And now we learn, from testimony that is still being kept secret from the public, that Ohr admitted to Congress last year that he also took Russia information that his wife, Nellie, assembled against Trump on a computer drive and delivered that to the FBI in 2016 — a revelation that has raised fresh concerns in Congress about a possible conflict of interest.

This information, Solomon explains, is separate from the information reportedly compiled by Christopher Steele.

The way Ohr described it, his wife’s research was like an additional dossier assembled from Fusion GPS research to augment what Steele was separately providing the FBI.

“She (Nellie Ohr) provided me with a memory stick that included research she had done for Fusion GPS on various Russian figures,” Ohr told congressional investigators.
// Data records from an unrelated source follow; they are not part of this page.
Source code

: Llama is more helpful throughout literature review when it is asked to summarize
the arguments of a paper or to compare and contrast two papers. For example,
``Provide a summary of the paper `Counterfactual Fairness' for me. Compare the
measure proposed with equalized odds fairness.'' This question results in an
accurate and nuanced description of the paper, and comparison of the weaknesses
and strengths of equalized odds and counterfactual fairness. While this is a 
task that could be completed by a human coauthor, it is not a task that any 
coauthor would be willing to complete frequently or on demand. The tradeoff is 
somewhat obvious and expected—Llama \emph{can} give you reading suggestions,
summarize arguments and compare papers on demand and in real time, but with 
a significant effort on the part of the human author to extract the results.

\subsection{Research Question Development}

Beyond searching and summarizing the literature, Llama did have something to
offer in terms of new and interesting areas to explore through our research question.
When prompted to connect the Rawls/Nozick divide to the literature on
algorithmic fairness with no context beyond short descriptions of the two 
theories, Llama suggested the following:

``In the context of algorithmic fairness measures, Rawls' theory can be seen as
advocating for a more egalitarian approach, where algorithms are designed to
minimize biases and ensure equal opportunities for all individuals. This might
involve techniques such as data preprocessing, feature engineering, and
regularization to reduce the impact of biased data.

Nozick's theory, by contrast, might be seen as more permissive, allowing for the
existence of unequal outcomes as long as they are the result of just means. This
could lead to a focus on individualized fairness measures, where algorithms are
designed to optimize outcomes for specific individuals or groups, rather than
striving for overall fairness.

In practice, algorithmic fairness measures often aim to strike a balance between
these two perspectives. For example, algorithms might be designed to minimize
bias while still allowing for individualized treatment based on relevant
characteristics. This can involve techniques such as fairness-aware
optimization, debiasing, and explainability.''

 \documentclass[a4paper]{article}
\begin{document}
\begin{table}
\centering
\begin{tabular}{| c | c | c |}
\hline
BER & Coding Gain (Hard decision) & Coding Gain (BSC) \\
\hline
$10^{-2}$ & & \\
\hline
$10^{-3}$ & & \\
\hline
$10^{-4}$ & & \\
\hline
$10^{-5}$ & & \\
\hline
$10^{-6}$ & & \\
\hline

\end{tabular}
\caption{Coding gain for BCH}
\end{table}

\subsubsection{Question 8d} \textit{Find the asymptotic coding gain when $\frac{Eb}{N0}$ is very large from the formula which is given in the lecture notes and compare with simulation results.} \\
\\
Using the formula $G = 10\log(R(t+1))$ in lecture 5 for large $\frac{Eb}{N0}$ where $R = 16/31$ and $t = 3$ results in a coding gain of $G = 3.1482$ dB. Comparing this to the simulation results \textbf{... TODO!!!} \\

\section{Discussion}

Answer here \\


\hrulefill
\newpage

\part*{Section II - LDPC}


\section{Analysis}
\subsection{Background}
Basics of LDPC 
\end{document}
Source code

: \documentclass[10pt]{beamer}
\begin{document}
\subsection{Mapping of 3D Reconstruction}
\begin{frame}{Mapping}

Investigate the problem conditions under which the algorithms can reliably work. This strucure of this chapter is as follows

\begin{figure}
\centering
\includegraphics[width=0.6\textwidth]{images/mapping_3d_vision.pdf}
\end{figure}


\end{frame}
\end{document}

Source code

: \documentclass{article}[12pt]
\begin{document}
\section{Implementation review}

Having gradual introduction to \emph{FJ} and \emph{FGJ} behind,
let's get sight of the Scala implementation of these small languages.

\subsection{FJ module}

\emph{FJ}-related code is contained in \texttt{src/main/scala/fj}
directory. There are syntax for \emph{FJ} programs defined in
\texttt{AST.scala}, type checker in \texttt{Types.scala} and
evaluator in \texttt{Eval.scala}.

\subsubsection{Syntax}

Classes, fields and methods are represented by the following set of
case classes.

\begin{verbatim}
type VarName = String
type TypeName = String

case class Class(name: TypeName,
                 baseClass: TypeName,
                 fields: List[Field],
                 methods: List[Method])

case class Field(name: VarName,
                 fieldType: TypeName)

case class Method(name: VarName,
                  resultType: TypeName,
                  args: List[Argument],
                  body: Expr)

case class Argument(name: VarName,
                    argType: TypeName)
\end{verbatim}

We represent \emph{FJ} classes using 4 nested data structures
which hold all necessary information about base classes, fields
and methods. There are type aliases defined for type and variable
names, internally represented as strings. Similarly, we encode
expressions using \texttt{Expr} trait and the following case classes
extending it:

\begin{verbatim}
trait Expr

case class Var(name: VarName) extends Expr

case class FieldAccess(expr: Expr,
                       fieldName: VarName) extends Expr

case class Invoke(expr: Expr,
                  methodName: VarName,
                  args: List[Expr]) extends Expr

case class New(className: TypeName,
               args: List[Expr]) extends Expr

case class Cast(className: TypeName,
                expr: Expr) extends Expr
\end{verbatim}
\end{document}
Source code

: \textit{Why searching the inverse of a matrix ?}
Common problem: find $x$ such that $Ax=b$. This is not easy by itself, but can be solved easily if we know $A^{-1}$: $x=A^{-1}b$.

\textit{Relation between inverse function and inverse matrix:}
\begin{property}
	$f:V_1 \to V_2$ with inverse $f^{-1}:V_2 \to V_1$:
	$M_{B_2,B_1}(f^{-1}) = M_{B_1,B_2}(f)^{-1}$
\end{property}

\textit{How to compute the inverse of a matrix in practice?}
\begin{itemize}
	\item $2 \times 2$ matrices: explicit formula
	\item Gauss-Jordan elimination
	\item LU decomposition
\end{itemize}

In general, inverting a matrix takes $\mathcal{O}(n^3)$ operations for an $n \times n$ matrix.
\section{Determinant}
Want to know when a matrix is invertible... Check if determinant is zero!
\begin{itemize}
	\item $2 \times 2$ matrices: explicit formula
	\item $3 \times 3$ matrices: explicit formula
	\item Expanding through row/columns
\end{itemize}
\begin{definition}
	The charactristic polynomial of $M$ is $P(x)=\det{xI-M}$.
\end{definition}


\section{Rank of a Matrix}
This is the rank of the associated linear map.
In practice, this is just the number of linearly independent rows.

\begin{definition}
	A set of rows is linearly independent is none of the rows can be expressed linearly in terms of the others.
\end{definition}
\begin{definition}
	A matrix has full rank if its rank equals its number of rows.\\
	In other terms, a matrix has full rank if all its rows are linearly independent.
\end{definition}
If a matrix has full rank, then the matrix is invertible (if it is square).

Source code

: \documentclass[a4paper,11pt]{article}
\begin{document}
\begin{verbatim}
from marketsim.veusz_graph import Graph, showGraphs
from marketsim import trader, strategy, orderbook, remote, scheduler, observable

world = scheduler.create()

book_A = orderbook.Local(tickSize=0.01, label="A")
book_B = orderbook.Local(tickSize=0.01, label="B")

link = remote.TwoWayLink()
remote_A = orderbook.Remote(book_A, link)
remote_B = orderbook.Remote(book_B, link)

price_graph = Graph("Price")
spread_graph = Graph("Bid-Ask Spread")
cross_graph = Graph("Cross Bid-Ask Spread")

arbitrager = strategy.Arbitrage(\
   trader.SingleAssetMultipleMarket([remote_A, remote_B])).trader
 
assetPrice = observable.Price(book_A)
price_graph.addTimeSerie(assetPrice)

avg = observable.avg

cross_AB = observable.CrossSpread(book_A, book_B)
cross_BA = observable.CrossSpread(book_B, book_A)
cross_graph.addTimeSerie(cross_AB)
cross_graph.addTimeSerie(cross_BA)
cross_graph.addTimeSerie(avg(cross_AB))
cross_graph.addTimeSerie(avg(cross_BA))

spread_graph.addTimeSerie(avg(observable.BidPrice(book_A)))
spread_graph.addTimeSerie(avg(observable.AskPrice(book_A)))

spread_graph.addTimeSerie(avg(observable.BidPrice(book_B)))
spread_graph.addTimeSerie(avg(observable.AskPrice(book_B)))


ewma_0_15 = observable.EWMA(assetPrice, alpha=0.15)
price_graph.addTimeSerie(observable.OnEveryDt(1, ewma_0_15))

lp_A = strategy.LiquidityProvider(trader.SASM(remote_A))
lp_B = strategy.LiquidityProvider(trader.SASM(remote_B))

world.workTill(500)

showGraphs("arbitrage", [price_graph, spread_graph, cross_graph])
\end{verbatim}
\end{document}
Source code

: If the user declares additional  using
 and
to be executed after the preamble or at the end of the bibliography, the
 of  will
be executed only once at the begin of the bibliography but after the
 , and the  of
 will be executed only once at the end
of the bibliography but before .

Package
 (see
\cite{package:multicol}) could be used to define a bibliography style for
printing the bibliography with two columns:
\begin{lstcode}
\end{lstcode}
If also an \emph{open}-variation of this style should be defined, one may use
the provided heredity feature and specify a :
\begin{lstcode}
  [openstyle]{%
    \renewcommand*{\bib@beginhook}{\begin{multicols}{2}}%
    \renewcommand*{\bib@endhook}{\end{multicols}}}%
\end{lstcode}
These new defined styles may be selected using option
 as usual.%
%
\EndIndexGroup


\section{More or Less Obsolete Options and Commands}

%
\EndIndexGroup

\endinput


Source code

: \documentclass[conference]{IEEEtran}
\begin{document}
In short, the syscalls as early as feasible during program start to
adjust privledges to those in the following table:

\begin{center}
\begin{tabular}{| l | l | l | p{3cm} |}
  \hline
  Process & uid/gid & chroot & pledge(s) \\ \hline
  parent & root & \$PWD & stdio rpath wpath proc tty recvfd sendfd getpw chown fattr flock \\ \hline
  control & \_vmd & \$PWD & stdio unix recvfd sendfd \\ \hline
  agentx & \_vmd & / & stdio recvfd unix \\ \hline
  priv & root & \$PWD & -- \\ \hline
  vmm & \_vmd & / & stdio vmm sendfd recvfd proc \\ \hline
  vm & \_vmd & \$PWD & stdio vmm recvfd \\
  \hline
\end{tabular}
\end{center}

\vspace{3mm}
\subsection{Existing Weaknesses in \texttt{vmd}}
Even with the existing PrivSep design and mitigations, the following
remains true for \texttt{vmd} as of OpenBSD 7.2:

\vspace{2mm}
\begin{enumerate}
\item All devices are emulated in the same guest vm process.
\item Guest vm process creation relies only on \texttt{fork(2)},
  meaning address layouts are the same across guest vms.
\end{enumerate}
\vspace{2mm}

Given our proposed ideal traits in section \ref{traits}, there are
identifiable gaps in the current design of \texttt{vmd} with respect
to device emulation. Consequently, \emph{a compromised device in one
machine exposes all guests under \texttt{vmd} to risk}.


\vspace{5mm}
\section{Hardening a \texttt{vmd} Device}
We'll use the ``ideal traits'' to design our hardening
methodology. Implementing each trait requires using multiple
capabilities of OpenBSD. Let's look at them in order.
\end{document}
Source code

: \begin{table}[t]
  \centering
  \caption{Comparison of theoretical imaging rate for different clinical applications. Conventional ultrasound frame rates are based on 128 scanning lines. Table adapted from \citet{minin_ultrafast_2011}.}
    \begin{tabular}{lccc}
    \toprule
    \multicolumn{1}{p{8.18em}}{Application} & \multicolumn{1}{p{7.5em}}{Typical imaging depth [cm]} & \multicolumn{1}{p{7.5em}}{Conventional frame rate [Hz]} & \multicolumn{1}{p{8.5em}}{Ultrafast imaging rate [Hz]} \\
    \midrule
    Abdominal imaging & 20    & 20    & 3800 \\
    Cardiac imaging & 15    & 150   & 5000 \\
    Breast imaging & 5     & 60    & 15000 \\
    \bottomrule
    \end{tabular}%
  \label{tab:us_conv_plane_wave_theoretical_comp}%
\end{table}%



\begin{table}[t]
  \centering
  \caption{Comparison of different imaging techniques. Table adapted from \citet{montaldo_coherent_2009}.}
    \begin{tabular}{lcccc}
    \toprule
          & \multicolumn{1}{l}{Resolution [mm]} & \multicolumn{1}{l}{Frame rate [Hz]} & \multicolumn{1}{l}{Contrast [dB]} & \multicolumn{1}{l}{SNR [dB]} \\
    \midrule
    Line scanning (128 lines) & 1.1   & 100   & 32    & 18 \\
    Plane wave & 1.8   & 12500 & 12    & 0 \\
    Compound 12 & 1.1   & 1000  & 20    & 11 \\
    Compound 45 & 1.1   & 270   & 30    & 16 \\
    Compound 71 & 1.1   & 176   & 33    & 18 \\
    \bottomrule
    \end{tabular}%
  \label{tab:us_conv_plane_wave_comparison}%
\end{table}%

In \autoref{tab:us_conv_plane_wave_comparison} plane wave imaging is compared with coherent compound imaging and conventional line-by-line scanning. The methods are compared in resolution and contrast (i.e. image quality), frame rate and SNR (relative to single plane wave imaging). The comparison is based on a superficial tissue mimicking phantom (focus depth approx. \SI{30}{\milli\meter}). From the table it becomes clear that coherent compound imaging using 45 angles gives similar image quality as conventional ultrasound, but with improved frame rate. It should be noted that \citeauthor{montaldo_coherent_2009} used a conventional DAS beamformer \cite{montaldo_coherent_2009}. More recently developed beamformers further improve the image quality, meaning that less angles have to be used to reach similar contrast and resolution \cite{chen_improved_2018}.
“And the reason she provided that information to me is, my understanding was, it related to some of the same — it related to the FBI’s Russia investigation. And she gave me that stick to give to the FBI.”

According to Bruce, Nellie Ohr was motivated to provide this information by the breakfast meeting the two of them had with Steele on 30 July 2016.

That affords a clue to when the transfer of information probably happened.  Although Solomon doesn’t give us a date in his 20 February article, he did have relevant details in an article from 6 September 2018 outlining Bruce Ohr’s role in the events of 2016.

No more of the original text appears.